TASK:
Give the listing again exactly, omitting its images.

DATA EXTRACT:
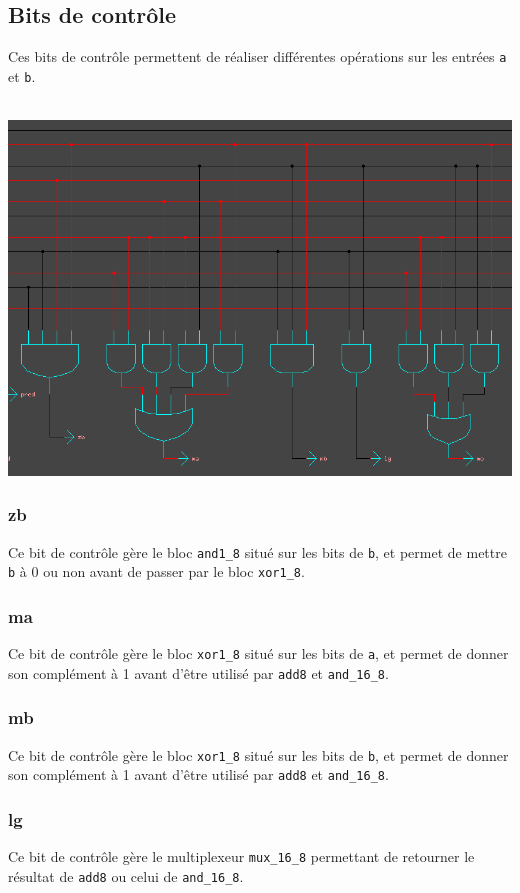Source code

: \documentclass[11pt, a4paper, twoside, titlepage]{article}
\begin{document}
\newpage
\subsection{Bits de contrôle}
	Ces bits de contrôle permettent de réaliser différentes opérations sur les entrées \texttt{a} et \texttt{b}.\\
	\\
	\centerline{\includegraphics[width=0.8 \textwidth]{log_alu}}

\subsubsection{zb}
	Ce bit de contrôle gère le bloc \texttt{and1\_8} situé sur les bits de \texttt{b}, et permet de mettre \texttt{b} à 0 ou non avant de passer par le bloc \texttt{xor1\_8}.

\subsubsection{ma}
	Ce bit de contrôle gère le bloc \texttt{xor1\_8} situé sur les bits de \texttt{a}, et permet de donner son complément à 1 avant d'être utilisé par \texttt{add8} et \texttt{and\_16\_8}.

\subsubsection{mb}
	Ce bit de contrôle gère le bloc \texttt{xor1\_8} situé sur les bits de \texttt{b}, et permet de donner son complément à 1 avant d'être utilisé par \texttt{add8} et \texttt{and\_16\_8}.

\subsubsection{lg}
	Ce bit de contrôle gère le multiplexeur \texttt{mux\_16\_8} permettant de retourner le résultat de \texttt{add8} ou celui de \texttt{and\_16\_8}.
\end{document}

TASK SOLUTION:
Source code

: \documentclass[11pt, a4paper, twoside, titlepage]{article}
\begin{document}
\newpage
\subsection{Bits de contrôle}
	Ces bits de contrôle permettent de réaliser différentes opérations sur les entrées \texttt{a} et \texttt{b}.\\
	\\
	\centerline{\includegraphics[width=0.8 \textwidth]{log_alu}}

\subsubsection{zb}
	Ce bit de contrôle gère le bloc \texttt{and1\_8} situé sur les bits de \texttt{b}, et permet de mettre \texttt{b} à 0 ou non avant de passer par le bloc \texttt{xor1\_8}.

\subsubsection{ma}
	Ce bit de contrôle gère le bloc \texttt{xor1\_8} situé sur les bits de \texttt{a}, et permet de donner son complément à 1 avant d'être utilisé par \texttt{add8} et \texttt{and\_16\_8}.

\subsubsection{mb}
	Ce bit de contrôle gère le bloc \texttt{xor1\_8} situé sur les bits de \texttt{b}, et permet de donner son complément à 1 avant d'être utilisé par \texttt{add8} et \texttt{and\_16\_8}.

\subsubsection{lg}
	Ce bit de contrôle gère le multiplexeur \texttt{mux\_16\_8} permettant de retourner le résultat de \texttt{add8} ou celui de \texttt{and\_16\_8}.
\end{document}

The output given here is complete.